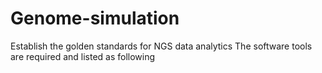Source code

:# Genome-simulation
Establish the golden standards for NGS data analytics
The software tools are required and listed as following
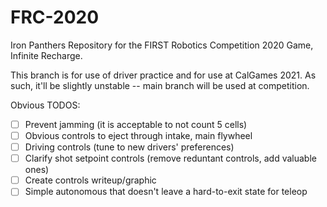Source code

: # FRC-2020
Iron Panthers Repository for the FIRST Robotics Competition 2020 Game, Infinite Recharge.

This branch is for use of driver practice and for use at CalGames 2021. As such, it'll be slightly unstable -- main branch will be used at competition.

Obvious TODOS:
- [ ] Prevent jamming (it is acceptable to not count 5 cells)
- [ ] Obvious controls to eject through intake, main flywheel
- [ ] Driving controls (tune to new drivers' preferences)
- [ ] Clarify shot setpoint controls (remove reduntant controls, add valuable ones)
- [ ] Create controls writeup/graphic
- [ ] Simple autonomous that doesn't leave a hard-to-exit state for teleop
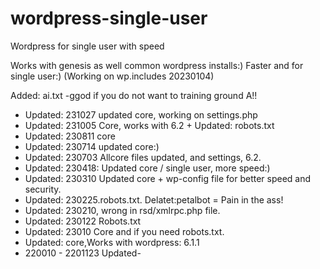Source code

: # wordpress-single-user
Wordpress for single user with speed

Works with genesis as well common wordpress installs:)
Faster and for single user:)  (Working on wp.includes 20230104)

Added: ai.txt -ggod if you do not want to training ground A!!

* Updated: 231027 updated core, working on settings.php
* Updated: 231005 Core, works with 6.2 + Updated: robots.txt
* Updated: 230811 core 
* Updated: 230714 updated core:)
* Updated: 230703 Allcore files updated, and settings, 6.2.
* Updated: 230418: Updated core / single user, more speed:) 
* Updated: 230310 Updated core + wp-config file for better speed and security.
* Updated: 230225.robots.txt. Delatet:petalbot = Pain in the ass!
* Updated: 230210, wrong in rsd/xmlrpc.php file.
* Updated: 230122 Robots.txt
* Updated: 23010 Core and if you need robots.txt.
* Updated: core,Works with wordpress: 6.1.1
* 220010 - 2201123 Updated-
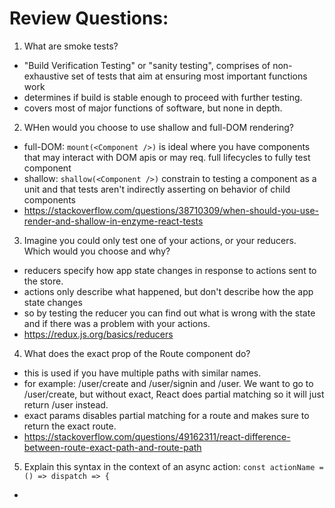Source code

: # Review Questions:
1. What are smoke tests?
  - "Build Verification Testing" or "sanity testing", comprises of non-exhaustive set of tests that aim at ensuring most important functions work
  - determines if build is stable enough to proceed with further testing. 
  - covers most of major functions of software, but none in depth.
2. WHen would you choose to use shallow and full-DOM rendering?
  - full-DOM: `mount(<Component />)` is ideal where you have components that may interact with DOM apis or may req. full lifecycles to fully test component
  - shallow: `shallow(<Component />)` constrain to testing a component as a unit and that tests aren't indirectly asserting on behavior of child components
  - https://stackoverflow.com/questions/38710309/when-should-you-use-render-and-shallow-in-enzyme-react-tests
3. Imagine you could only test one of your actions, or your reducers. Which would you choose and why?
  - reducers specify how app state changes in response to actions sent to the store.
  - actions only describe what happened, but don't describe how the app state changes
  - so by testing the reducer you can find out what is wrong with the state and if there was a problem with your actions. 
  - https://redux.js.org/basics/reducers
4. What does the exact prop of the Route component do?
  - this is used if you have multiple paths with similar names.
  - for example: /user/create and /user/signin and /user. We want to go to /user/create, but without exact, React does partial matching so it will just return /user instead. 
  - exact params disables partial matching for a route and makes sure to return the exact route. 
  - https://stackoverflow.com/questions/49162311/react-difference-between-route-exact-path-and-route-path
5. Explain this syntax in the context of an async action: `const actionName = () => dispatch => {`
  - 
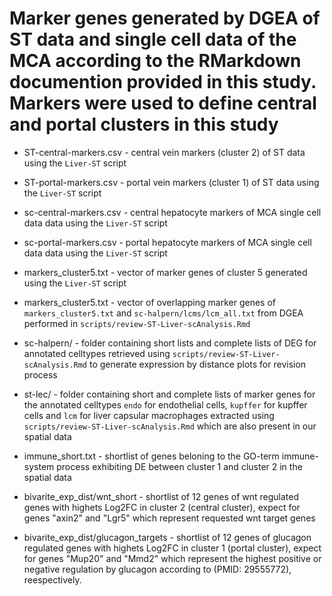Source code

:# Marker genes generated by DGEA of ST data and single cell data of the MCA according to the RMarkdown documention provided in this study. Markers were used to define central and portal clusters in this study

* ST-central-markers.csv - central vein markers (cluster 2) of ST data using the `Liver-ST` script
* ST-portal-markers.csv - portal vein markers (cluster 1) of ST data using the `Liver-ST` script
* sc-central-markers.csv - central hepatocyte markers of MCA single cell data data using the `Liver-ST` script
* sc-portal-markers.csv - portal hepatocyte markers of MCA single cell data data using the `Liver-ST` script
* markers_cluster5.txt - vector of marker genes of cluster 5 generated using the `Liver-ST` script
* markers_cluster5.txt - vector of overlapping marker genes of `markers_cluster5.txt` and `sc-halpern/lcms/lcm_all.txt` from DGEA performed in `scripts/review-ST-Liver-scAnalysis.Rmd` 
* sc-halpern/ - folder containing short lists and complete lists of DEG for annotated celltypes retrieved using `scripts/review-ST-Liver-scAnalysis.Rmd` to generate expression by distance plots for revision process
* st-lec/ - folder containing short and complete lists of marker genes for the annotated celltypes `endo` for endothelial cells, `kupffer` for kupffer cells and `lcm` for liver capsular macrophages extracted using `scripts/review-ST-Liver-scAnalysis.Rmd` which are also present in our spatial data
* immune_short.txt - shortlist of genes beloning to the GO-term immune-system process exhibiting DE between cluster 1 and cluster 2 in the spatial data
* bivarite_exp_dist/wnt_short - shortlist of 12 genes of wnt regulated genes with highets Log2FC in cluster 2 (central cluster), expect for genes "axin2" and "Lgr5" which represent requested wnt target genes

* bivarite_exp_dist/glucagon_targets - shortlist of 12 genes of glucagon regulated genes with highets Log2FC in cluster 1 (portal cluster), expect for genes "Mup20" and "Mmd2" which represent the highest positive or negative regulation by glucagon according to (PMID: 29555772), reespectively.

§ §

Task requirements: Transcribe the material exactly, and leave out whatever pictures it holds.

Solution for this exercise:
Source code

:# Genome-simulation
Establish the golden standards for NGS data analytics
The software tools are required and listed as following
Source code

: # FRC-2020
Iron Panthers Repository for the FIRST Robotics Competition 2020 Game, Infinite Recharge.

This branch is for use of driver practice and for use at CalGames 2021. As such, it'll be slightly unstable -- main branch will be used at competition.

Obvious TODOS:
- [ ] Prevent jamming (it is acceptable to not count 5 cells)
- [ ] Obvious controls to eject through intake, main flywheel
- [ ] Driving controls (tune to new drivers' preferences)
- [ ] Clarify shot setpoint controls (remove reduntant controls, add valuable ones)
- [ ] Create controls writeup/graphic
- [ ] Simple autonomous that doesn't leave a hard-to-exit state for teleop
Source code

: # wordpress-single-user
Wordpress for single user with speed

Works with genesis as well common wordpress installs:)
Faster and for single user:)  (Working on wp.includes 20230104)

Added: ai.txt -ggod if you do not want to training ground A!!

* Updated: 231027 updated core, working on settings.php
* Updated: 231005 Core, works with 6.2 + Updated: robots.txt
* Updated: 230811 core 
* Updated: 230714 updated core:)
* Updated: 230703 Allcore files updated, and settings, 6.2.
* Updated: 230418: Updated core / single user, more speed:) 
* Updated: 230310 Updated core + wp-config file for better speed and security.
* Updated: 230225.robots.txt. Delatet:petalbot = Pain in the ass!
* Updated: 230210, wrong in rsd/xmlrpc.php file.
* Updated: 230122 Robots.txt
* Updated: 23010 Core and if you need robots.txt.
* Updated: core,Works with wordpress: 6.1.1
* 220010 - 2201123 Updated-
Source code

: # Review Questions:
1. What are smoke tests?
  - "Build Verification Testing" or "sanity testing", comprises of non-exhaustive set of tests that aim at ensuring most important functions work
  - determines if build is stable enough to proceed with further testing. 
  - covers most of major functions of software, but none in depth.
2. WHen would you choose to use shallow and full-DOM rendering?
  - full-DOM: `mount(<Component />)` is ideal where you have components that may interact with DOM apis or may req. full lifecycles to fully test component
  - shallow: `shallow(<Component />)` constrain to testing a component as a unit and that tests aren't indirectly asserting on behavior of child components
  - https://stackoverflow.com/questions/38710309/when-should-you-use-render-and-shallow-in-enzyme-react-tests
3. Imagine you could only test one of your actions, or your reducers. Which would you choose and why?
  - reducers specify how app state changes in response to actions sent to the store.
  - actions only describe what happened, but don't describe how the app state changes
  - so by testing the reducer you can find out what is wrong with the state and if there was a problem with your actions. 
  - https://redux.js.org/basics/reducers
4. What does the exact prop of the Route component do?
  - this is used if you have multiple paths with similar names.
  - for example: /user/create and /user/signin and /user. We want to go to /user/create, but without exact, React does partial matching so it will just return /user instead. 
  - exact params disables partial matching for a route and makes sure to return the exact route. 
  - https://stackoverflow.com/questions/49162311/react-difference-between-route-exact-path-and-route-path
5. Explain this syntax in the context of an async action: `const actionName = () => dispatch => {`
  - 
Source code

:# Marker genes generated by DGEA of ST data and single cell data of the MCA according to the RMarkdown documention provided in this study. Markers were used to define central and portal clusters in this study

* ST-central-markers.csv - central vein markers (cluster 2) of ST data using the `Liver-ST` script
* ST-portal-markers.csv - portal vein markers (cluster 1) of ST data using the `Liver-ST` script
* sc-central-markers.csv - central hepatocyte markers of MCA single cell data data using the `Liver-ST` script
* sc-portal-markers.csv - portal hepatocyte markers of MCA single cell data data using the `Liver-ST` script
* markers_cluster5.txt - vector of marker genes of cluster 5 generated using the `Liver-ST` script
* markers_cluster5.txt - vector of overlapping marker genes of `markers_cluster5.txt` and `sc-halpern/lcms/lcm_all.txt` from DGEA performed in `scripts/review-ST-Liver-scAnalysis.Rmd` 
* sc-halpern/ - folder containing short lists and complete lists of DEG for annotated celltypes retrieved using `scripts/review-ST-Liver-scAnalysis.Rmd` to generate expression by distance plots for revision process
* st-lec/ - folder containing short and complete lists of marker genes for the annotated celltypes `endo` for endothelial cells, `kupffer` for kupffer cells and `lcm` for liver capsular macrophages extracted using `scripts/review-ST-Liver-scAnalysis.Rmd` which are also present in our spatial data
* immune_short.txt - shortlist of genes beloning to the GO-term immune-system process exhibiting DE between cluster 1 and cluster 2 in the spatial data
* bivarite_exp_dist/wnt_short - shortlist of 12 genes of wnt regulated genes with highets Log2FC in cluster 2 (central cluster), expect for genes "axin2" and "Lgr5" which represent requested wnt target genes

* bivarite_exp_dist/glucagon_targets - shortlist of 12 genes of glucagon regulated genes with highets Log2FC in cluster 1 (portal cluster), expect for genes "Mup20" and "Mmd2" which represent the highest positive or negative regulation by glucagon according to (PMID: 29555772), reespectively.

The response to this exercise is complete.